TASK GOAL
All entries are to be copied exactly, with pictures removed.

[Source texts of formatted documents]
# # #
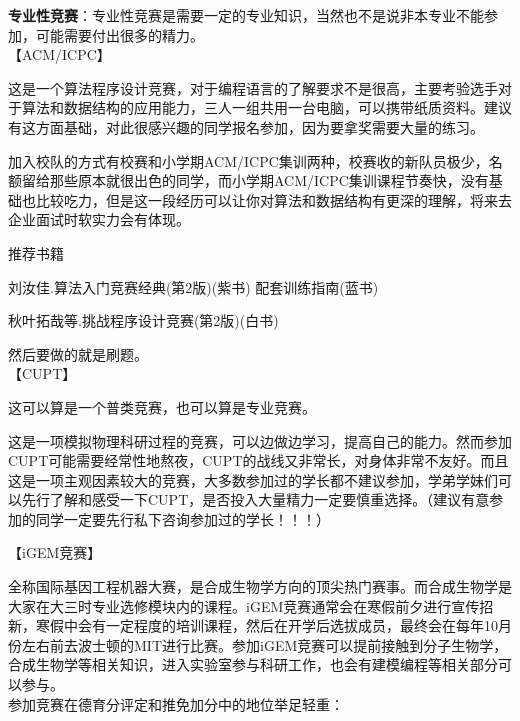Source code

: \documentclass[
decoration,  %
]{qyxf-book}
\begin{document}
\noindent\textbf{专业性竞赛}：专业性竞赛是需要一定的专业知识，当然也不是说非本专业不能参加，可能需要付出很多的精力。\\
【ACM/ICPC】\par
这是一个算法程序设计竞赛，对于编程语言的了解要求不是很高，主要考验选手对于算法和数据结构的应用能力，三人一组共用一台电脑，可以携带纸质资料。建议有这方面基础，对此很感兴趣的同学报名参加，因为要拿奖需要大量的练习。\par
加入校队的方式有校赛和小学期ACM/ICPC集训两种，校赛收的新队员极少，名额留给那些原本就很出色的同学，而小学期ACM/ICPC集训课程节奏快，没有基础也比较吃力，但是这一段经历可以让你对算法和数据结构有更深的理解，将来去企业面试时软实力会有体现。\par
推荐书籍\par
刘汝佳.算法入门竞赛经典(第2版)(紫书) 配套训练指南(蓝书)\par
秋叶拓哉等.挑战程序设计竞赛(第2版)(白书)\par
然后要做的就是刷题。\\
【CUPT】\par
这可以算是一个普类竞赛，也可以算是专业竞赛。\par
这是一项模拟物理科研过程的竞赛，可以边做边学习，提高自己的能力。然而参加CUPT可能需要经常性地熬夜，CUPT的战线又非常长，对身体非常不友好。而且这是一项主观因素较大的竞赛，大多数参加过的学长都不建议参加，学弟学妹们可以先行了解和感受一下CUPT，是否投入大量精力一定要慎重选择。（建议有意参加的同学一定要先行私下咨询参加过的学长！！！）\par
【iGEM竞赛】\par
全称国际基因工程机器大赛，是合成生物学方向的顶尖热门赛事。而合成生物学是大家在大三时专业选修模块内的课程。iGEM竞赛通常会在寒假前夕进行宣传招新，寒假中会有一定程度的培训课程，然后在开学后选拔成员，最终会在每年10月份左右前去波士顿的MIT进行比赛。参加iGEM竞赛可以提前接触到分子生物学，合成生物学等相关知识，进入实验室参与科研工作，也会有建模编程等相关部分可以参与。\\

参加竞赛在德育分评定和推免加分中的地位举足轻重：
\end{document}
# # #
SOLVED EXERCISE
Source code

: \documentclass[
decoration,  %
]{qyxf-book}
\begin{document}
\noindent\textbf{专业性竞赛}：专业性竞赛是需要一定的专业知识，当然也不是说非本专业不能参加，可能需要付出很多的精力。\\
【ACM/ICPC】\par
这是一个算法程序设计竞赛，对于编程语言的了解要求不是很高，主要考验选手对于算法和数据结构的应用能力，三人一组共用一台电脑，可以携带纸质资料。建议有这方面基础，对此很感兴趣的同学报名参加，因为要拿奖需要大量的练习。\par
加入校队的方式有校赛和小学期ACM/ICPC集训两种，校赛收的新队员极少，名额留给那些原本就很出色的同学，而小学期ACM/ICPC集训课程节奏快，没有基础也比较吃力，但是这一段经历可以让你对算法和数据结构有更深的理解，将来去企业面试时软实力会有体现。\par
推荐书籍\par
刘汝佳.算法入门竞赛经典(第2版)(紫书) 配套训练指南(蓝书)\par
秋叶拓哉等.挑战程序设计竞赛(第2版)(白书)\par
然后要做的就是刷题。\\
【CUPT】\par
这可以算是一个普类竞赛，也可以算是专业竞赛。\par
这是一项模拟物理科研过程的竞赛，可以边做边学习，提高自己的能力。然而参加CUPT可能需要经常性地熬夜，CUPT的战线又非常长，对身体非常不友好。而且这是一项主观因素较大的竞赛，大多数参加过的学长都不建议参加，学弟学妹们可以先行了解和感受一下CUPT，是否投入大量精力一定要慎重选择。（建议有意参加的同学一定要先行私下咨询参加过的学长！！！）\par
【iGEM竞赛】\par
全称国际基因工程机器大赛，是合成生物学方向的顶尖热门赛事。而合成生物学是大家在大三时专业选修模块内的课程。iGEM竞赛通常会在寒假前夕进行宣传招新，寒假中会有一定程度的培训课程，然后在开学后选拔成员，最终会在每年10月份左右前去波士顿的MIT进行比赛。参加iGEM竞赛可以提前接触到分子生物学，合成生物学等相关知识，进入实验室参与科研工作，也会有建模编程等相关部分可以参与。\\

参加竞赛在德育分评定和推免加分中的地位举足轻重：
\end{document}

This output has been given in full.